Siempre tenía algo hermoso que decir. En todas las ocasiones en que cruzamos palabra me dejó pensando en temas elevados y profundos. Recuerdo especialmente una mañana cualquiera en que crucé por su esquina al costado del Teatro Tapia y me encontré con un grupo de personas que me detuvo para conversar justo al lado de Tato. Hablamos animadamente unos minutos y en algún momento, cuando la conversación se estaba diluyendo, nos percatamos todos de la cercanía suya y yo lo saludé amablemente, pero para mi sorpresa él me volteó la cara y se fué. La próxima vez que lo ví, me saludó como siempre: “Dios te bendice” o algo así. Y yo le pregunté si había estado enojado conmigo. A lo que me contestó: “No es bueno que te vean hablando con tecatos mi niña, la gente habla muchas cosas feas”. Me dejó de piedra su humildad y generosidad para conmigo.

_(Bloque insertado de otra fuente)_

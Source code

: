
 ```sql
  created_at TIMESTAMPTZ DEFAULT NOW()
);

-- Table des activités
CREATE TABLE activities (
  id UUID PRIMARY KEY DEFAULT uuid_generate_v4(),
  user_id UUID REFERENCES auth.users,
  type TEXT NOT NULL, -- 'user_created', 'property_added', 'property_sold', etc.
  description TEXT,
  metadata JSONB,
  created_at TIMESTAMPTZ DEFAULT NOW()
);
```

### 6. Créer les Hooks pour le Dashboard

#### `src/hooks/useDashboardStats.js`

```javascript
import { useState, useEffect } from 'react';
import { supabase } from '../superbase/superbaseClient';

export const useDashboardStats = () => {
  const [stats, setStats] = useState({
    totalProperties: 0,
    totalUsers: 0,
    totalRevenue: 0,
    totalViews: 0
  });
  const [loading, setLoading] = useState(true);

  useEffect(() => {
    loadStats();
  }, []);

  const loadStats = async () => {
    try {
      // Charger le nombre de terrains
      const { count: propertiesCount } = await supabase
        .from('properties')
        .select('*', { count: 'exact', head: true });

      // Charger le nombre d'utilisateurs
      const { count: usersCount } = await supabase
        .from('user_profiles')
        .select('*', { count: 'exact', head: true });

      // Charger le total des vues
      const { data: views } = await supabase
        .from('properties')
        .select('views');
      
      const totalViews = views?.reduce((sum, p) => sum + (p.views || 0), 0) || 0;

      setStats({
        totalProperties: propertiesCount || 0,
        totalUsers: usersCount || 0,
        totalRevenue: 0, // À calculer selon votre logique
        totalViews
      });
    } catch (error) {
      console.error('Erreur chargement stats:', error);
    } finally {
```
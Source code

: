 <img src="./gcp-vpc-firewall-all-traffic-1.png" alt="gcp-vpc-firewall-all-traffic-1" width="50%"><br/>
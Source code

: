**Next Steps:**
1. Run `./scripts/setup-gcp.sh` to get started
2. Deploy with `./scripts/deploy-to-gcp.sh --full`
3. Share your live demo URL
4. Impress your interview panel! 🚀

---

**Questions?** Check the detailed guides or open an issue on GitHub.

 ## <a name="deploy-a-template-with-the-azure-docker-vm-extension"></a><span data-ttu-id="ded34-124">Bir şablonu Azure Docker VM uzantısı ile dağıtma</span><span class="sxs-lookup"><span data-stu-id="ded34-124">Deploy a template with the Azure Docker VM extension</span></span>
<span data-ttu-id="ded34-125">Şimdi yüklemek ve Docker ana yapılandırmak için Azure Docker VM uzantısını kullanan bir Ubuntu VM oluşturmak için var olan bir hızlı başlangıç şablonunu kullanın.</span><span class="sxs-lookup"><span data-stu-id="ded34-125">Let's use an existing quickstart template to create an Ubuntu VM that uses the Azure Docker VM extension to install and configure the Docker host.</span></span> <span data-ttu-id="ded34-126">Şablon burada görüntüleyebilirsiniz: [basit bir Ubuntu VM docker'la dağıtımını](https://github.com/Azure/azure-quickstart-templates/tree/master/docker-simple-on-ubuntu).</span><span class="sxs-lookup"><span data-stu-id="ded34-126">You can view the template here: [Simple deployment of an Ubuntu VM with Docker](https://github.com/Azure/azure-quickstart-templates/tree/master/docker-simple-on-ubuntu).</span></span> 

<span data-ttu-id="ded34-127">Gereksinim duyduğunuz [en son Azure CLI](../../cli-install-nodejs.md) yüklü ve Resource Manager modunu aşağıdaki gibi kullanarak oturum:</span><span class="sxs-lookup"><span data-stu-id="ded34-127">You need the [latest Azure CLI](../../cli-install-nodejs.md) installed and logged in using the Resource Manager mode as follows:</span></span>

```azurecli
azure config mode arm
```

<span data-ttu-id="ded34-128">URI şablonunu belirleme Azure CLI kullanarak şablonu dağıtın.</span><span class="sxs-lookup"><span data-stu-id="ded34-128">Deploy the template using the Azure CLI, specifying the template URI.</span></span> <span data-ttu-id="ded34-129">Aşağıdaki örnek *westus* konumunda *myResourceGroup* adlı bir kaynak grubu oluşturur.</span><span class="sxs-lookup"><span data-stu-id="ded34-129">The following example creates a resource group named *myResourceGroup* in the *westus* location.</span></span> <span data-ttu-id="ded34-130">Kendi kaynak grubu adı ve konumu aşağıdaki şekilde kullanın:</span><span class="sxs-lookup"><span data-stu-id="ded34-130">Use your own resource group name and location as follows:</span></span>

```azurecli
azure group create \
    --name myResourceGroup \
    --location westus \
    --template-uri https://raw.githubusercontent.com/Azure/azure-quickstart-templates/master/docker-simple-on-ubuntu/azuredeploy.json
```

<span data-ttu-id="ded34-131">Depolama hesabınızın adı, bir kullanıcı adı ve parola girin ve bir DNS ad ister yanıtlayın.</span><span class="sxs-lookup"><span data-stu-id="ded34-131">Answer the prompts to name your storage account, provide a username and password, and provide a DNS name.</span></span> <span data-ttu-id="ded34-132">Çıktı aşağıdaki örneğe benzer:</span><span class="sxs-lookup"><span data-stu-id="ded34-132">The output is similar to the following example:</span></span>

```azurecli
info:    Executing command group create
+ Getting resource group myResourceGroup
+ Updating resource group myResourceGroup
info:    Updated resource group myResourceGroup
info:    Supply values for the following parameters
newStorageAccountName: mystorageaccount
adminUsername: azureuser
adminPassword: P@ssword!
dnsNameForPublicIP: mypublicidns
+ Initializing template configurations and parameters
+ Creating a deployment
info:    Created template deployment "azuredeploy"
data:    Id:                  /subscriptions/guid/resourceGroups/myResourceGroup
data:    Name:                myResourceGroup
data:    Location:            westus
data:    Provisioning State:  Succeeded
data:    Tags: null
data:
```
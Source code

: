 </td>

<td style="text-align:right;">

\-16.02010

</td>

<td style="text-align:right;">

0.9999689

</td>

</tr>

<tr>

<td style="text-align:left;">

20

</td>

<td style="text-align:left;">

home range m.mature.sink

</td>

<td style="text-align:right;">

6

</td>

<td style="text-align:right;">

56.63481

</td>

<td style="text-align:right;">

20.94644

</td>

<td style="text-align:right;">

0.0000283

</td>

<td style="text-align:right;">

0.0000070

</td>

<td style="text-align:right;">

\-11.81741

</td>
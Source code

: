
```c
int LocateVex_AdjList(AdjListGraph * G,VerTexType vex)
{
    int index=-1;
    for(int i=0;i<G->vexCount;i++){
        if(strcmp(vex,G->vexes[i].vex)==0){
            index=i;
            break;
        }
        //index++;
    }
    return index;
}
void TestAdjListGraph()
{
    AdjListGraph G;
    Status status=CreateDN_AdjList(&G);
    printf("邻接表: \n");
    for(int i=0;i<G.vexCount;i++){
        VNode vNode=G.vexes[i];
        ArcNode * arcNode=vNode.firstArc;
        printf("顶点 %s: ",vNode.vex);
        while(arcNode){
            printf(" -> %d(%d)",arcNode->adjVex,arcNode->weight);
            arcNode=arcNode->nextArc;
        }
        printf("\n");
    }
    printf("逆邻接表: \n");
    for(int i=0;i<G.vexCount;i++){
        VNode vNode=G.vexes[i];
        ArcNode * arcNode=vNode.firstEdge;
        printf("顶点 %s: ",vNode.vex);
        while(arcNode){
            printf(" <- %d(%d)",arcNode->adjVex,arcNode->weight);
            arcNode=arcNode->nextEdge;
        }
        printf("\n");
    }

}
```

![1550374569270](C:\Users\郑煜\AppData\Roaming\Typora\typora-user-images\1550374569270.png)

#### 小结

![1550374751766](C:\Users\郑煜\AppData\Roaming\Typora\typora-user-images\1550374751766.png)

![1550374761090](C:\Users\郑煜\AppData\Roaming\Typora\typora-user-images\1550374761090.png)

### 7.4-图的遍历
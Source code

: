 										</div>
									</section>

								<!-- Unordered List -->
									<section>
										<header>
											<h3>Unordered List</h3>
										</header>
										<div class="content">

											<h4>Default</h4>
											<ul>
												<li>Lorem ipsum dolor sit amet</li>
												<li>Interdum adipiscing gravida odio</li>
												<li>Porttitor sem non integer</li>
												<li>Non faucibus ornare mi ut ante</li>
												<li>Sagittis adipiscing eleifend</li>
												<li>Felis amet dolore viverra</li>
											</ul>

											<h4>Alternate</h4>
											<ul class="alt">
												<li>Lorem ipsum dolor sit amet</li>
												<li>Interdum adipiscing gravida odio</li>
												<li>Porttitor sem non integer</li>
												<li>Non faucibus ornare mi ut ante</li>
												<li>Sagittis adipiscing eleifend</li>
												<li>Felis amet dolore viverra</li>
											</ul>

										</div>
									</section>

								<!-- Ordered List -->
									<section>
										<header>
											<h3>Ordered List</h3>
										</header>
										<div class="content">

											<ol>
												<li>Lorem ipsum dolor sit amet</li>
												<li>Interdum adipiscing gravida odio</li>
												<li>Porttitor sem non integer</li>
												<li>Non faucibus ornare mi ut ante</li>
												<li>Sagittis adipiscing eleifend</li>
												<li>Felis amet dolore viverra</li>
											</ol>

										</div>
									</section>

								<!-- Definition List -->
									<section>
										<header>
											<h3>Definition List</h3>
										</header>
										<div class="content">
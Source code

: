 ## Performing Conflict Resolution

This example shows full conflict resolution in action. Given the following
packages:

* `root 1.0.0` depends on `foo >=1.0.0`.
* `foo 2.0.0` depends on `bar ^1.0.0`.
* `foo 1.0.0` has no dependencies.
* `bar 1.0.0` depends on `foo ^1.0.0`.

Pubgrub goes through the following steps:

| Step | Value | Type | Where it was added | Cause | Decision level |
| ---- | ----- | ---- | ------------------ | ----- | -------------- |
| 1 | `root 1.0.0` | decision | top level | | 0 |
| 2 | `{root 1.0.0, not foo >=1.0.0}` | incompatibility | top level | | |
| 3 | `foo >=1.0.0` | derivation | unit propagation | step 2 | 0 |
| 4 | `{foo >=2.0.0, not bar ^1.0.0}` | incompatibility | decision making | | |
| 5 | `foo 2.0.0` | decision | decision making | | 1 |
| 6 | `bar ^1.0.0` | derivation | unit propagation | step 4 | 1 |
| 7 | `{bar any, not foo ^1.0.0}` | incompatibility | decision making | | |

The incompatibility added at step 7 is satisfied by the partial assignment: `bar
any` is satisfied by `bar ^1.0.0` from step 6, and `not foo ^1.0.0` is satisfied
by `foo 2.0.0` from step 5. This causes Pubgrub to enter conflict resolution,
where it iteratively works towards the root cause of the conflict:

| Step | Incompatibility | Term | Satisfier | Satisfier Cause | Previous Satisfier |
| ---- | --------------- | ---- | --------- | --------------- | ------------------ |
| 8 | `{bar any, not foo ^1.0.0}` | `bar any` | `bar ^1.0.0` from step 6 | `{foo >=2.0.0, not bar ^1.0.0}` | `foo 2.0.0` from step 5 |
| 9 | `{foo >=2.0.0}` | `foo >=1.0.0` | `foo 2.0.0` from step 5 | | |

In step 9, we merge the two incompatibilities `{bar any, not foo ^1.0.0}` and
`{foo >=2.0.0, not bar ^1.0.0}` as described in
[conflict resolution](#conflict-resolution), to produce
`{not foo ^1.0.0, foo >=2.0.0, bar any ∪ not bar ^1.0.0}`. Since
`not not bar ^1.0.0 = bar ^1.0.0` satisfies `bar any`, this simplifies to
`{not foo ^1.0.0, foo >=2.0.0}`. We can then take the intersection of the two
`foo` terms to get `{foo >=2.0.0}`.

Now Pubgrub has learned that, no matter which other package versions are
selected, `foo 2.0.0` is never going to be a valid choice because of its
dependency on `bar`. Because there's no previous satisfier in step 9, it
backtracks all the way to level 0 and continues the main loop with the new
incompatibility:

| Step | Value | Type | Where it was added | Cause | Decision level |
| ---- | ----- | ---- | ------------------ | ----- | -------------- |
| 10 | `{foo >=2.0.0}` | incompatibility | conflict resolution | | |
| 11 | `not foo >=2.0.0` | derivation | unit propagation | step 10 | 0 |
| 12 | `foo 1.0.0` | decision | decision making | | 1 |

Otro día, una mañana de domingo muy penosa, justo cuando salíamos de desayunar en La Mallorca me lo encontré hecho un San Sebastián pero sin flechas, con la misma expresión del martir en el rostro y una espuma blanca que le salía por la comisura de los labios, escarbando un zafacón, desesperado. Se notaba que llevaba una mala racha, me percaté que hacía días que no lo veía y era evidente que se había pegado muy duro con el vicio en esos días. Estaba mas apestoso que nunca, hecho una piltrafa, todo lleno de mierda y de orines, llorando desconsoladamente, casi ni podía hablar. No tuve el estómago para tocarlo y me sentí fatal por eso, pero traté de usar mis palabras lo mejor que pude: “Ay Tato, no llores así. Dime qué puedo hacer por tí, quieres que te traiga una mallorca, dime a quién puedo llamar, quieres dinero, no me importa que sea para drogas”, le pregunté vencida. Y lo único que me pidió a cambio de mil bendiciones totalmente inmerecidas, porque realmente yo no hice nunca todo lo que hubiera podido para ayudarle, fue que entrara a la farmacia y le comprara unas botellitas de Ensure para recomponerse. Se disculpó mil veces, me dijo cuánta vergüenza le daba que, en particular yo, lo viera así. Más me daba a mí ser incapaz de tocarlo siquiera, cuando era evidente que tan sólo un abrazo le hubiera aliviado un poco el alma. Ese día me peleé una vez más con Dios, lo recuerdo, justo allí frente a la Iglesia de San Francisco, y lo reté a que se lo llevara de una buena vez, ¡carajo!.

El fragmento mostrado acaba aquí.